В последние годы он как-то разом постарел и на улицу уже не выходил. Большую часть времени проводил у себя в привратницкой каморке, одинокий как перст, каким и был всегда. Стряпал себе в жестянке на спиртовке, но и этого ему хватало, чтобы баловать нас всех изысками готской кухни. С рассвета он начинал заниматься жильцами, квартира за квартирой, это был один из самых услужливых людей, которых я встречал, непринужденно щедрый и по-каталонски сурово-нежный. Говорил мало, но когда говорил, то ясно и точно, а покончив с делами, мог часами заполнять карточки футбольной лотереи, но очень редко отправлял их.
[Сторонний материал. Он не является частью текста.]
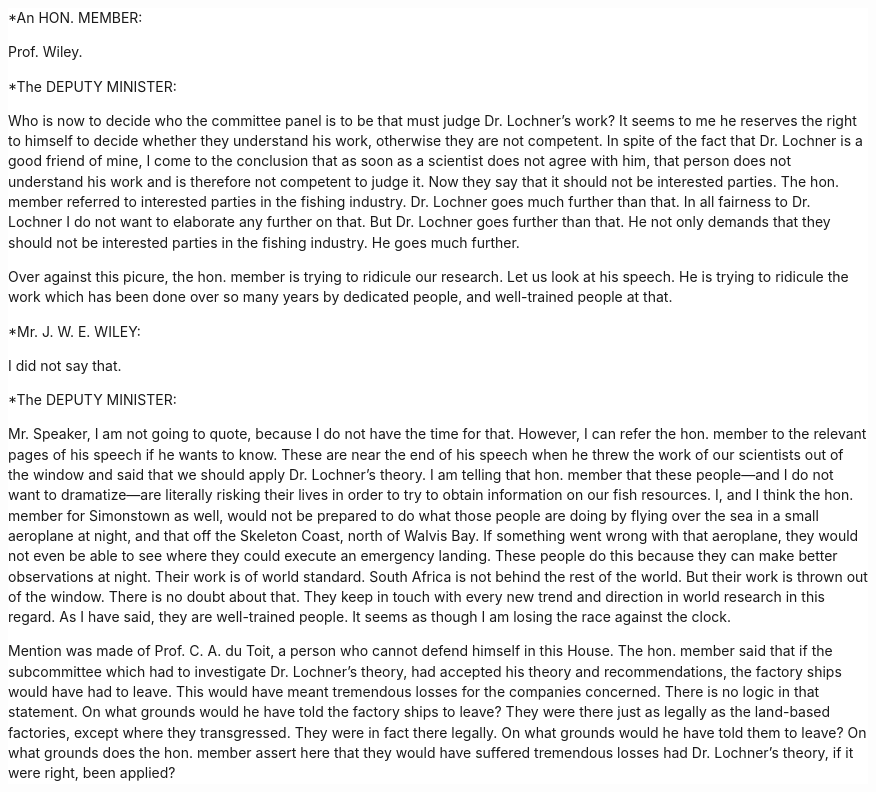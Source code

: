 </speech>

<speech by="#hon_member">

<from>*An <person refersTo="hansard_za">HON. MEMBER</person>:</from>

<p>Prof. Wiley.</p>

</speech>

<speech by="#deputy_minister">

<from>*The <person refersTo="hansard_za">DEPUTY MINISTER</person>:</from>

<p>Who is now to decide who the committee panel is to be that must judge Dr. Lochner&#x2019;s work&#x003F; It seems to me he reserves the right to himself to decide whether they understand his work, otherwise they are not competent. In spite of the fact that Dr. Lochner is a good friend of mine, I come to the conclusion that as soon as a scientist does not agree with him, that person does not understand his work and is therefore not competent to judge it. Now they say that it should not be interested parties. The hon. member referred to interested parties in the fishing industry. Dr. Lochner goes much further than that. In all fairness to Dr. Lochner I do not want to elaborate any further on that. But Dr. Lochner goes further than that. He not only demands that they should not be interested parties in the fishing industry. He goes much further.</p>

<p>Over against this picure, the hon. member is trying to ridicule our research. Let us look at his speech. He is trying to ridicule the work which has been done over so many years by dedicated people, and well-trained people at that.</p>

</speech>

<speech by="#wiley">

<from><span class="col_1565-1566" refersTo="page_0800"/>*Mr. <person refersTo="hansard_za">J. W. E. WILEY</person>:</from>

<p>I did not say that.</p>

</speech>

<speech by="#deputy_minister">

<from>*The <person refersTo="hansard_za">DEPUTY MINISTER</person>:</from>

<p>Mr. Speaker, I am not going to quote, because I do not have the time for that. However, I can refer the hon. member to the relevant pages of his speech if he wants to know. These are near the end of his speech when he threw the work of our scientists out of the window and said that we should apply Dr. Lochner&#x2019;s theory. I am telling that hon. member that these people&#x2014;and I do not want to dramatize&#x2014;are literally risking their lives in order to try to obtain information on our fish resources. I, and I think the hon. member for Simonstown as well, would not be prepared to do what those people are doing by flying over the sea in a small aeroplane at night, and that off the Skeleton Coast, north of Walvis Bay. If something went wrong with that aeroplane, they would not even be able to see where they could execute an emergency landing. These people do this because they can make better observations at night. Their work is of world standard. South Africa is not behind the rest of the world. But their work is thrown out of the window. There is no doubt about that. They keep in touch with every new trend and direction in world research in this regard. As I have said, they are well-trained people. It seems as though I am losing the race against the clock.</p>

<p>Mention was made of Prof. C. A. du Toit, a person who cannot defend himself in this House. The hon. member said that if the subcommittee which had to investigate Dr. Lochner&#x2019;s theory, had accepted his theory and recommendations, the factory ships would have had to leave. This would have meant tremendous losses for the companies concerned. There is no logic in that statement. On what grounds would he have told the factory ships to leave&#x003F; They were there just as legally as the land-based factories, except where they transgressed. They were in fact there legally. On what grounds would he have told them to leave&#x003F; On what grounds does the hon. member assert here that they would have suffered tremendous losses had Dr. Lochner&#x2019;s theory, if it were right, been applied&#x003F;</p>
В тот день, укрепляя окна и двери перед надвигавшимся бедствием, он говорил о трамонтане, словно о ненавистной женщине, без которой его жизнь была бы лишена смысла. Меня удивило, что он, человек моря, отдавал такую дань ветру, дующему с земли.

- Дело в том, что он самый древний, - сказал он.

Создавалось впечатление, что год у него делился не на месяцы и дни, а на приходы трамонтаны. "В прошлом году, дня через три после второй трамонтаны, у меня были страшные колики", - сказал он мне как-то. Может, этим объяснялась его вера в то, что после каждой трамонтаны человек стареет на несколько лет. Он был на ней так зациклен, что и нас заразил желанием узнать ее и ждать ее прихода как некой смертельно опасной, но желанной гостьи.